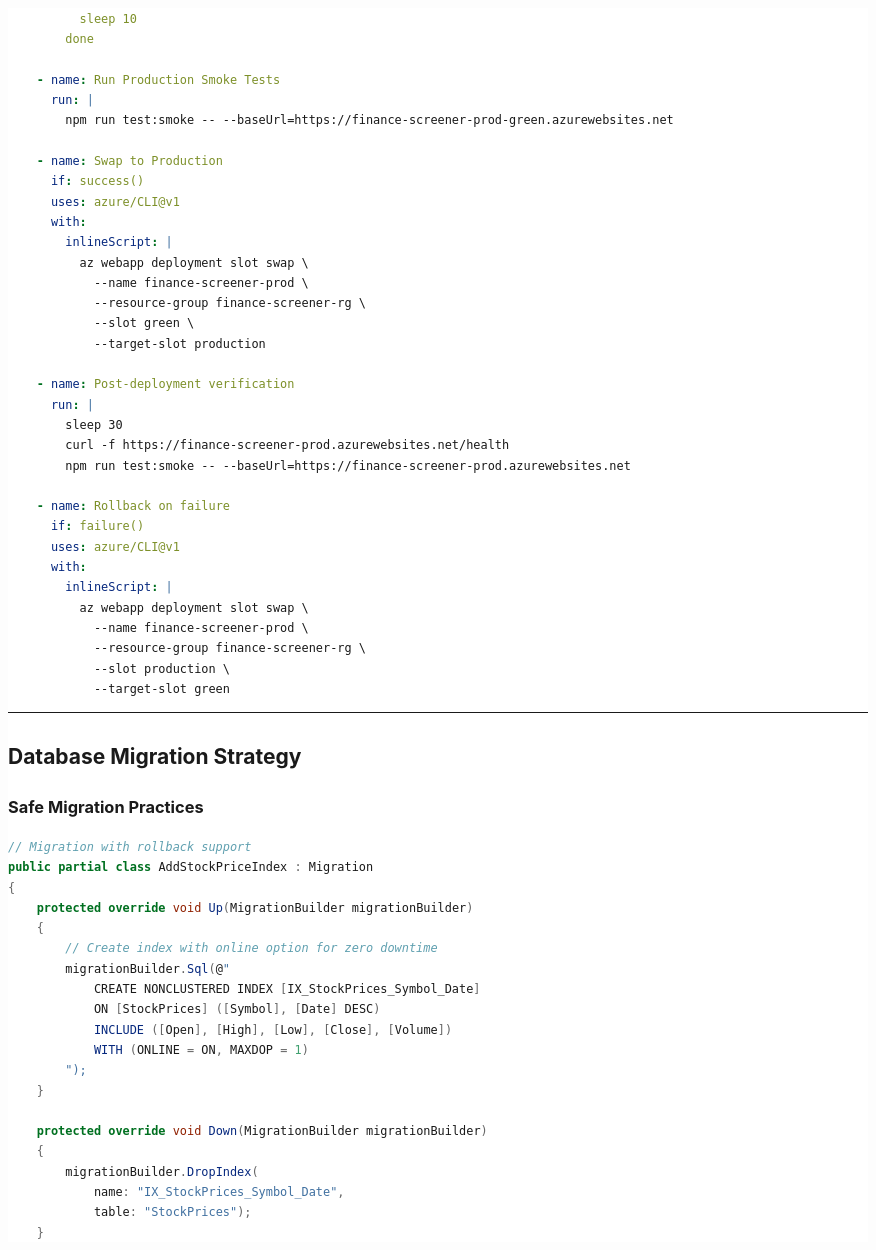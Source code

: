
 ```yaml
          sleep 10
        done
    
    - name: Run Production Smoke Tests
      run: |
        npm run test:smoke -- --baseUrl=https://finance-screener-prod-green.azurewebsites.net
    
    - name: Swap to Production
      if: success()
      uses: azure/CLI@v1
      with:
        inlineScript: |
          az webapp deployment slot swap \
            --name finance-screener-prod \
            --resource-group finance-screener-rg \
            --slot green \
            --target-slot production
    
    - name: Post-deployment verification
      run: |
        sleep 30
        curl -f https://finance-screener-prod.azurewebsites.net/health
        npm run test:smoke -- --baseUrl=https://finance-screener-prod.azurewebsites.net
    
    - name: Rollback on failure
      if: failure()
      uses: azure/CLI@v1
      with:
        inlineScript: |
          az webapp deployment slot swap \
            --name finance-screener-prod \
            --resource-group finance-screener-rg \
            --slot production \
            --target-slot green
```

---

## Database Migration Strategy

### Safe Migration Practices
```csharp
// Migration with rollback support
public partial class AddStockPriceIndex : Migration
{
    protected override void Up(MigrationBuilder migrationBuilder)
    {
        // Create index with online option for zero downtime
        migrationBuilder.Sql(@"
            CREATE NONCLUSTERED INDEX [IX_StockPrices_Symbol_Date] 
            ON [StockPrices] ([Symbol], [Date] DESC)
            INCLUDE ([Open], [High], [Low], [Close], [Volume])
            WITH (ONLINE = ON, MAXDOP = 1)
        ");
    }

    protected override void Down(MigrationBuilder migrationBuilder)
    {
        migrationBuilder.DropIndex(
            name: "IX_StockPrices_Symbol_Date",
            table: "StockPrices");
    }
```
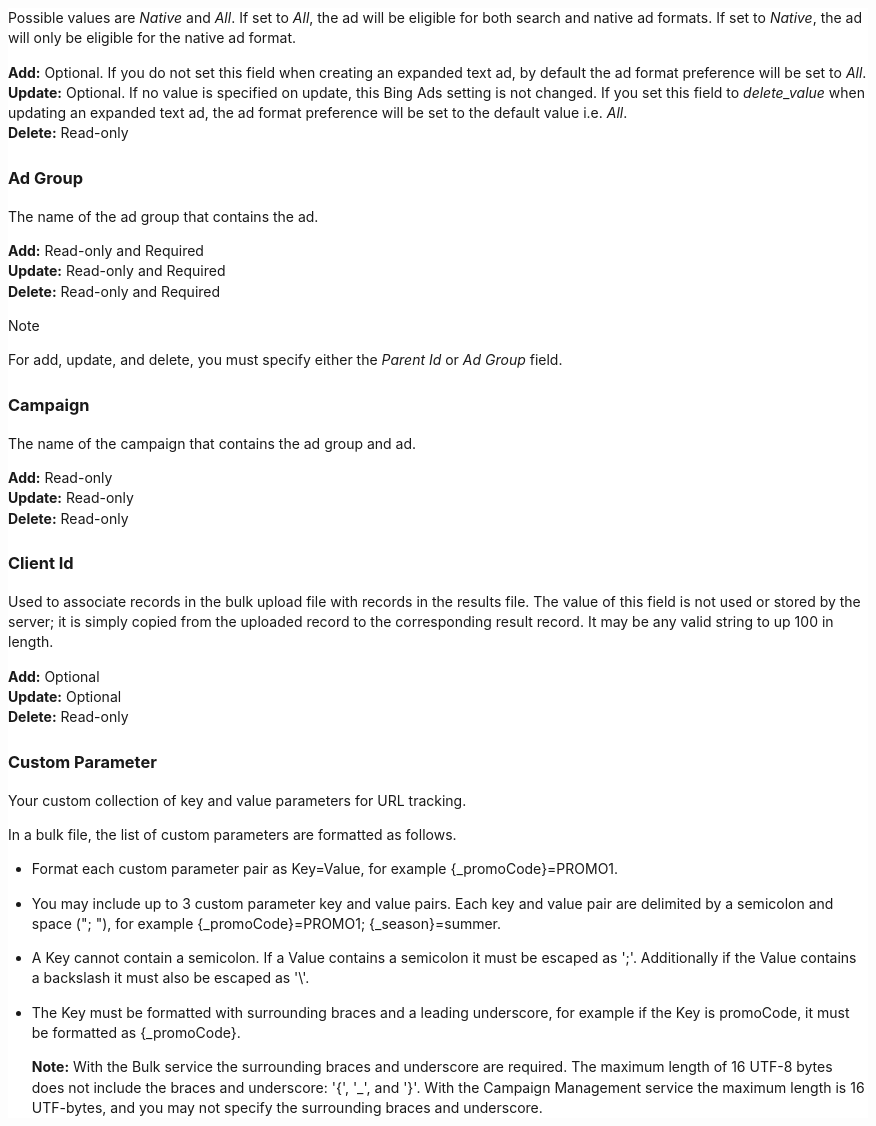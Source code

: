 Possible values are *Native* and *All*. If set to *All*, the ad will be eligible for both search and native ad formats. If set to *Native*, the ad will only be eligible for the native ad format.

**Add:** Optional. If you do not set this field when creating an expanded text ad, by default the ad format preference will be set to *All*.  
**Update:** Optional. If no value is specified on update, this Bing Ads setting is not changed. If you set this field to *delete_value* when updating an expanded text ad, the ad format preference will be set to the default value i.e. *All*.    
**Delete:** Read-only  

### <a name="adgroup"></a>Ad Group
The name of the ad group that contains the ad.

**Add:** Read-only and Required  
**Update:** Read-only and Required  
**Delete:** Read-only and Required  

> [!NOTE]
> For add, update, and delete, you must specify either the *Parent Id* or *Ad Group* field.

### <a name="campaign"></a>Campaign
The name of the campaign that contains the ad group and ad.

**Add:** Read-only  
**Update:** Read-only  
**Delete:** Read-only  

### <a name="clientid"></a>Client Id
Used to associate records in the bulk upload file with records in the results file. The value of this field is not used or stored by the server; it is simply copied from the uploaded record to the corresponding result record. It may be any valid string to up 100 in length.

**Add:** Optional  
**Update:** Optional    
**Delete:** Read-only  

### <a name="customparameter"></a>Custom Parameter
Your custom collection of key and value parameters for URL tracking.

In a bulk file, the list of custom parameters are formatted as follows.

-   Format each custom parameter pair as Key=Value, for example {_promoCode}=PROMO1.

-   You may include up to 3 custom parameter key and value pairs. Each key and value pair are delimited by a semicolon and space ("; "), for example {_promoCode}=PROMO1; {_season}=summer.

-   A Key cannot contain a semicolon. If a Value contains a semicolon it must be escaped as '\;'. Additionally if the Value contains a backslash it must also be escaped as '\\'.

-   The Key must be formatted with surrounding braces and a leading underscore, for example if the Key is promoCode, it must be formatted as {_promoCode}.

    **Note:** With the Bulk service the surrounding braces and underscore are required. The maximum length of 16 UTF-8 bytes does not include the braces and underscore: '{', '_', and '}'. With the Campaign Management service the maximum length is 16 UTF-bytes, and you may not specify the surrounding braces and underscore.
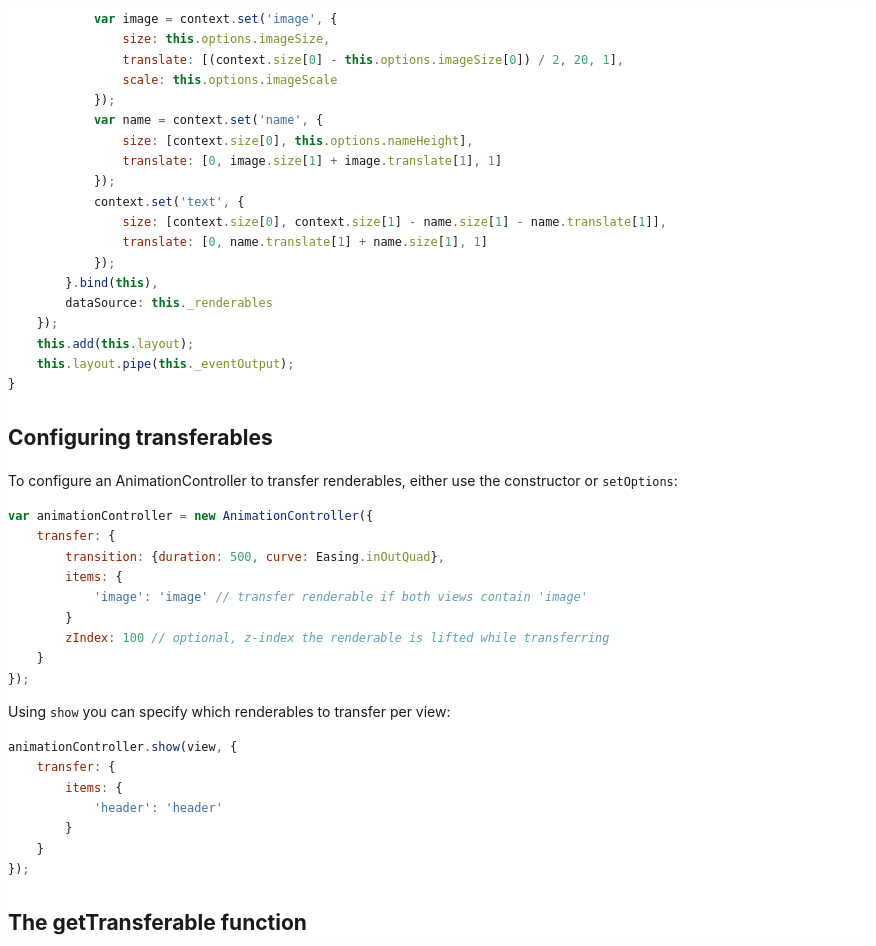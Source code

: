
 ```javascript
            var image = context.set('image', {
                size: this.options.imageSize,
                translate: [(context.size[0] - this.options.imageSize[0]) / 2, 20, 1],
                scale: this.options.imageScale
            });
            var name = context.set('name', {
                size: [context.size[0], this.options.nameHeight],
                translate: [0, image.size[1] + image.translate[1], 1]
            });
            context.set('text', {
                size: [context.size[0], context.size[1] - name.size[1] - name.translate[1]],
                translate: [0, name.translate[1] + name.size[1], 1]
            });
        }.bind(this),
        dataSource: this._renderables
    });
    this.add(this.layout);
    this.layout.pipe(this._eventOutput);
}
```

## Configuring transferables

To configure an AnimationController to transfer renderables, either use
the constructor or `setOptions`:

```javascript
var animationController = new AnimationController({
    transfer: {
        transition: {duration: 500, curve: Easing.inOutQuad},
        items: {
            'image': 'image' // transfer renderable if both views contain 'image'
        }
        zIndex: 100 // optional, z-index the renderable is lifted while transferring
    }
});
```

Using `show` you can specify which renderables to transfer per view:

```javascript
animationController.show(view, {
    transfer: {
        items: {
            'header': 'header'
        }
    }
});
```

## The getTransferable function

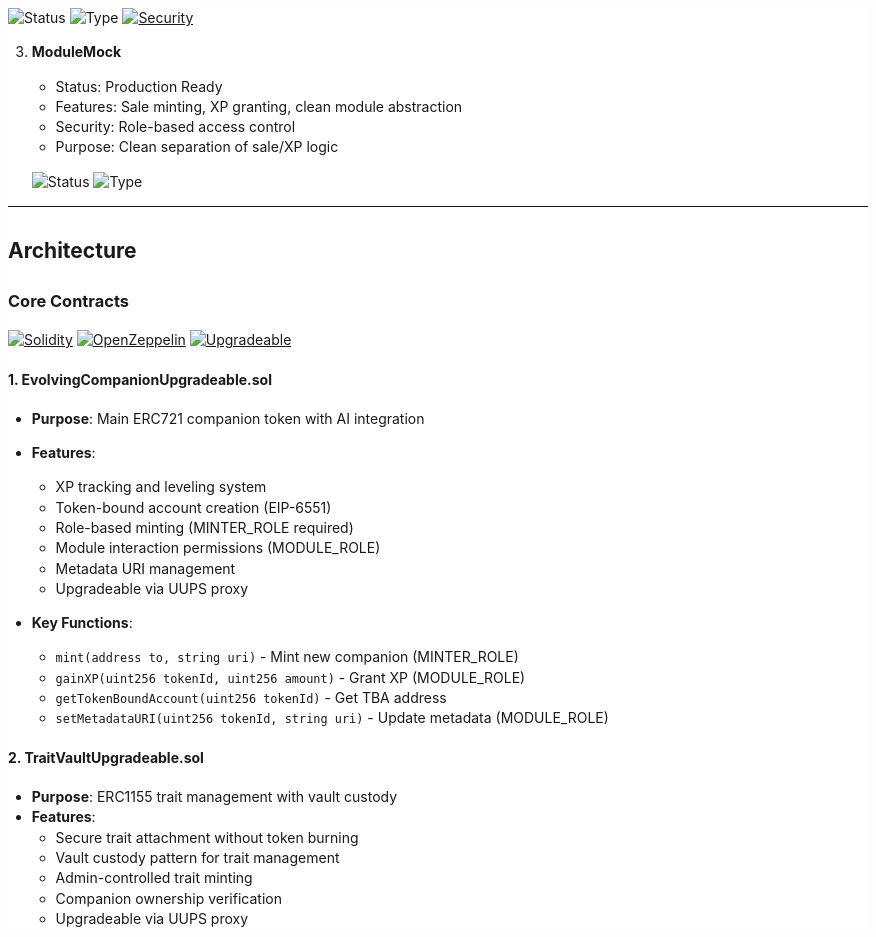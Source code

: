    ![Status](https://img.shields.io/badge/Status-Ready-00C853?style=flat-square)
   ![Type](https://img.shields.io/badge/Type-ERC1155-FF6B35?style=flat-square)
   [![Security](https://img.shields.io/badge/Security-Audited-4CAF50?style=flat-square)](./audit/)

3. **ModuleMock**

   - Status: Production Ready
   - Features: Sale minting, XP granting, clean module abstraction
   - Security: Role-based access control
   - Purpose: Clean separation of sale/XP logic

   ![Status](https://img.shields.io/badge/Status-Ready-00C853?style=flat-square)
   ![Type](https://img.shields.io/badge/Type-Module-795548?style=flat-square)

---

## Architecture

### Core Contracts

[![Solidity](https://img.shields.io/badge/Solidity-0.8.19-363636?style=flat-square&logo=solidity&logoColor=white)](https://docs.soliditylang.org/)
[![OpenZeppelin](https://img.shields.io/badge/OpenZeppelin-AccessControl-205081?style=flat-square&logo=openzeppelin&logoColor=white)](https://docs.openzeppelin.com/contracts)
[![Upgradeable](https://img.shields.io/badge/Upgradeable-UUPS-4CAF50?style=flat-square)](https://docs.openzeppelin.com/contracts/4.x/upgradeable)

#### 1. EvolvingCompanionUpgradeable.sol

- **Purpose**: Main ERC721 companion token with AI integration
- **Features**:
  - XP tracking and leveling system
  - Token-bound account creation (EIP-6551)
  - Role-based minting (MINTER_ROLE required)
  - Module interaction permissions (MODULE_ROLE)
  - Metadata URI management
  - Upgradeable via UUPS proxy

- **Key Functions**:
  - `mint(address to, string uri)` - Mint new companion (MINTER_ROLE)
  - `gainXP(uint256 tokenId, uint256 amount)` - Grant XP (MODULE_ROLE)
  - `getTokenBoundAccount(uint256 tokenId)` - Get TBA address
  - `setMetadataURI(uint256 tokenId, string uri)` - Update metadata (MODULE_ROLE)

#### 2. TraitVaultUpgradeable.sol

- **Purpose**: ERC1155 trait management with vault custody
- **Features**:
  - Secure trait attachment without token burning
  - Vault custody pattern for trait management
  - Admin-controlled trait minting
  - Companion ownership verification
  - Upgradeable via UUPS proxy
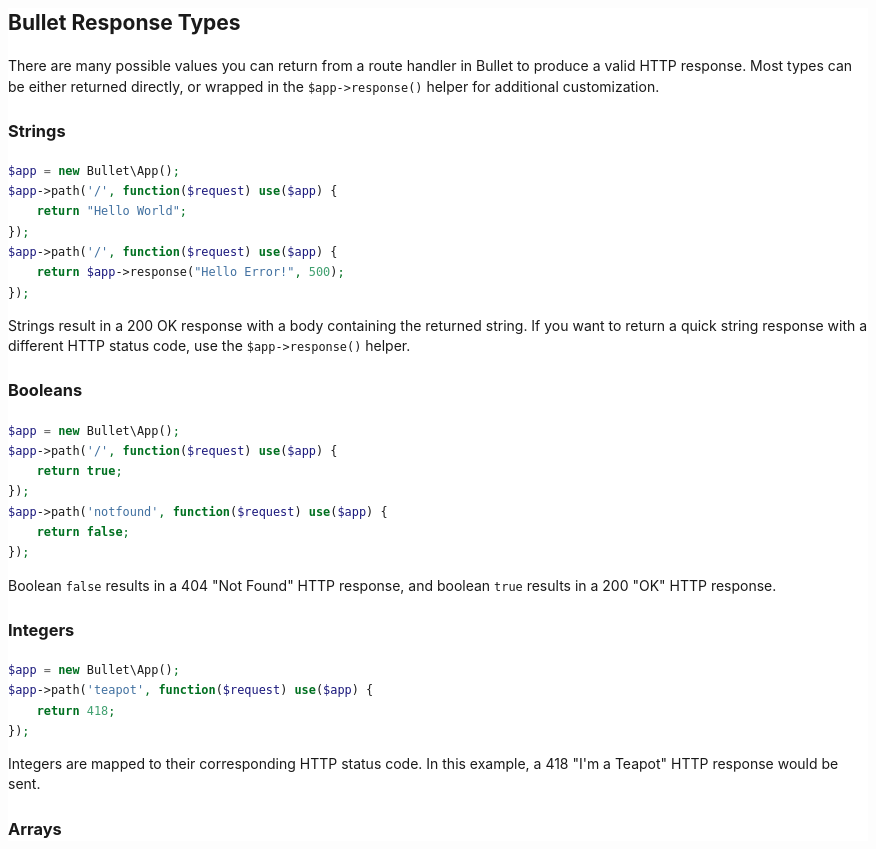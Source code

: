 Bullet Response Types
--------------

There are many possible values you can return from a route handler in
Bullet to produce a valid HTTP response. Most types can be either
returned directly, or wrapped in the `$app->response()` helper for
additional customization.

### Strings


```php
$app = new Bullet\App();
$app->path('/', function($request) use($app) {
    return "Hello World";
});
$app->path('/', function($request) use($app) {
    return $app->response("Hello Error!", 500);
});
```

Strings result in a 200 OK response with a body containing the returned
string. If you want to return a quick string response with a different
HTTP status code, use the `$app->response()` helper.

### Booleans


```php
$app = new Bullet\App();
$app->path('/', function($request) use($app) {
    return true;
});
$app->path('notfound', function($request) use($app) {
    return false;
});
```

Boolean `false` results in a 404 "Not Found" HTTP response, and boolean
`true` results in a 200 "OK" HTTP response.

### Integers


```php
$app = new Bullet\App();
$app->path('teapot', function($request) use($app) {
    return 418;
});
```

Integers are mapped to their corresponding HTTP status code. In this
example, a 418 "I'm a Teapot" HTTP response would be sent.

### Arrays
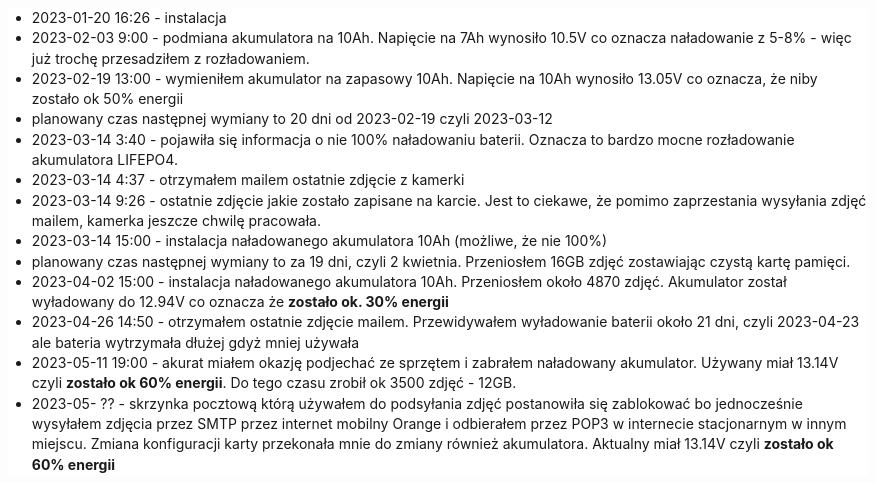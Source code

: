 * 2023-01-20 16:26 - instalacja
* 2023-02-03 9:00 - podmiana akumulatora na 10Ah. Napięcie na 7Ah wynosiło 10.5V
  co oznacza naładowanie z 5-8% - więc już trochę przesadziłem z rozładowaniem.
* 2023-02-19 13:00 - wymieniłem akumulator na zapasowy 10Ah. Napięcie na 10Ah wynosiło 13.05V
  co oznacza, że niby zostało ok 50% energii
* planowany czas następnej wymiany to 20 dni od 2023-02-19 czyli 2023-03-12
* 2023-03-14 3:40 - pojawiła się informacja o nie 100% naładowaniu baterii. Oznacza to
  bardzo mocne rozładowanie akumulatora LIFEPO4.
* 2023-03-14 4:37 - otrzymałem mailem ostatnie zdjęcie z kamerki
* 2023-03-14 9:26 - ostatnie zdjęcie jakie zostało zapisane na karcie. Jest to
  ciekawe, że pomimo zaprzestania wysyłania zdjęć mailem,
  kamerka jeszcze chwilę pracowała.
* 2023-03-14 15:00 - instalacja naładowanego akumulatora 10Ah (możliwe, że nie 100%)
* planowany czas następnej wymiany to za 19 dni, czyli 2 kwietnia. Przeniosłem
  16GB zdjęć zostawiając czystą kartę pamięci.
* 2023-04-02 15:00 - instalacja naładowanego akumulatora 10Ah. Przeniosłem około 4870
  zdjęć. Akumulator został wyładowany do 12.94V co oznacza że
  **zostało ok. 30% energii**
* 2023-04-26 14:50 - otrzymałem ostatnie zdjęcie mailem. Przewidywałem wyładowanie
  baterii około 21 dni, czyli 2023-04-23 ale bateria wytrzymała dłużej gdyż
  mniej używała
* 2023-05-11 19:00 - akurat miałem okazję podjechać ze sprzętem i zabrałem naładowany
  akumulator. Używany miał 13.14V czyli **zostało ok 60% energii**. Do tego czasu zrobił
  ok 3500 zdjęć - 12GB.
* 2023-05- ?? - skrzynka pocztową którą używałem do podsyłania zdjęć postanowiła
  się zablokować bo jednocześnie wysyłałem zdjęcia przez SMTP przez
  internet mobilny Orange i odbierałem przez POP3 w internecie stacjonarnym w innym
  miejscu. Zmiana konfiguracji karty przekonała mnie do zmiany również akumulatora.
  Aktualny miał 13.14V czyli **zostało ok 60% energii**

:::

[PROBLEM REQUIREMENTS] Show all lines in the preceding material that have "both" in them.

[ANSWER FOR THE TASK]
: Possible values are *Native* and *All*. If set to *All*, the ad will be eligible for both search and native ad formats. If set to *Native*, the ad will only be eligible for the native ad format.
            'image': 'image' // transfer renderable if both views contain 'image'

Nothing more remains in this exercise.